# Wow, SpellGen is Great



## EPRock (Apr 15, 2005)

http://d20spellbook.home.comcast.net/

I was quite tired of manually updating and working on a way to convert the sheet so it could print in either landscape or portrait mode, and was starting to write an application which would allow easier modification to the data and allow others to add their own.

The program listed above works almost exactly as I envisioned it, and uses XML for easy portability.

It took a little work, but found that you can add Spells, And House rules quite easily.

I think that i am just gonna stop updating my spell sheet and update some of the data tables.


----------



## silvermane (Apr 16, 2005)

EPRock said:
			
		

> http://d20spellbook.home.comcast.net/




It would be even better if the installer didn't take 9 MB. That's a little too much for me to download, supposing there are regular updates.

silvermane


----------



## Wonko the Sane (Apr 16, 2005)

I've been using SpellGen for awhile, and I have to say that 9 MB @ 56k over a week is well worth it.

There's a few errors in the data files, but they are fairly easy to fix (if I can, anyone can).


----------



## Astalanya (Apr 19, 2005)

I've taken a look at SpellGen and this is precisely what I've needed as a resource. Thanks!


----------



## EPRock (Apr 19, 2005)

There may be a few issues with the spells in spellgen, but there are a few groups out there which have been working on adding additional datasets, and datasets are easy to install.
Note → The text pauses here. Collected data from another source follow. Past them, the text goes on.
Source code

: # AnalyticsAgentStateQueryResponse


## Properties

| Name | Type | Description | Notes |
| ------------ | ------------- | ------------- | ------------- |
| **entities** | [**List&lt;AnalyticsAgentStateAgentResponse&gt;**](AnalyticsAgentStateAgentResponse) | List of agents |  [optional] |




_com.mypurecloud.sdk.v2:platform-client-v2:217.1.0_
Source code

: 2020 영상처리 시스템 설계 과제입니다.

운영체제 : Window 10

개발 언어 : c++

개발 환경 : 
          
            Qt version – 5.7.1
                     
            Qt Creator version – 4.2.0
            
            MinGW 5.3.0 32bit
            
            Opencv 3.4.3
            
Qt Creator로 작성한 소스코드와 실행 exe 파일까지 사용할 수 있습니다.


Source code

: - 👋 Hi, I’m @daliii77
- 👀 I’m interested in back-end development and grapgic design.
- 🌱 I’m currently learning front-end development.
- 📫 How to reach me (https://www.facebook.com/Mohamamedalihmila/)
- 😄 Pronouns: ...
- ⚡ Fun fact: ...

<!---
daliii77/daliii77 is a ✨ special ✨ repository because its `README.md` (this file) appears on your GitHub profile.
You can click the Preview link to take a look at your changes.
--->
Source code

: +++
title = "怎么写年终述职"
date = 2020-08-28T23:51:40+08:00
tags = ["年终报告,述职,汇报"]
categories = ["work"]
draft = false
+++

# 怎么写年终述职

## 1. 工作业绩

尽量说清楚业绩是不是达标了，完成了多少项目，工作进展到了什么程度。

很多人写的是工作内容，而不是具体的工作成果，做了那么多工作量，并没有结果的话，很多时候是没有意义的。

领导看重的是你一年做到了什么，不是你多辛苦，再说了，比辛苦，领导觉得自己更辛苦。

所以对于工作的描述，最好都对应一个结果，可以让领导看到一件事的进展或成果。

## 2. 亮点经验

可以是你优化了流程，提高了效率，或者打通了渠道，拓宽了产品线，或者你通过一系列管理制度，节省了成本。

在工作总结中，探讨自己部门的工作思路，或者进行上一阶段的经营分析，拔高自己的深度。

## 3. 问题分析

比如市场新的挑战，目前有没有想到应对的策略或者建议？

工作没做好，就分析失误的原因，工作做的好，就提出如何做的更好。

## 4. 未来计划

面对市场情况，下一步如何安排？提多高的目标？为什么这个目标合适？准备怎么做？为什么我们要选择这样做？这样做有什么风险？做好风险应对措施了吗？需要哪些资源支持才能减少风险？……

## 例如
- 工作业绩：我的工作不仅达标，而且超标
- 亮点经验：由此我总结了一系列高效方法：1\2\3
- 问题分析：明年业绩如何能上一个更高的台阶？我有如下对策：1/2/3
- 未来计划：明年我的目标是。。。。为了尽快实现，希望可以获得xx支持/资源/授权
If you can right click on a link and go save as you can save a dataset.

Look on the site as it has a link to the Message Boards.


----------



## Wonko the Sane (Apr 19, 2005)

A word of warning though:  some of the spell effects in the output have errors, fortunately they are relatively easy to fix in the editor that comes with it.


----------



## Brain (Apr 19, 2005)

Yeah, I noticed that with Melf's Acid Arrow.


----------



## Erywin (Apr 24, 2005)

Has anybody found anything like this for feats?  I am kinda getting tired of looking at 10+ books for feats to make up NPCs and characters.  Thanks in advance.

-E


----------



## Wonko the Sane (Apr 24, 2005)

Well, there's this:


----------



## RObiN-HoOD (Apr 24, 2005)

Whatever the case, it is indeed one of the best programs out there. If we could have it updated every now and then it would be excellent!


----------



## silvermane (Apr 24, 2005)

Wonko the Sane: in case you don't know, the above file was produced by one of the leads of the RPG pirate scene. Just wanted to point a little irony of fate...


----------



## Wonko the Sane (Apr 25, 2005)




----------



## JimAde (Apr 25, 2005)

silvermane said:
			
		

> Wonko the Sane: in case you don't know, the above file was produced by one of the leads of the RPG pirate scene. Just wanted to point a little irony of fate...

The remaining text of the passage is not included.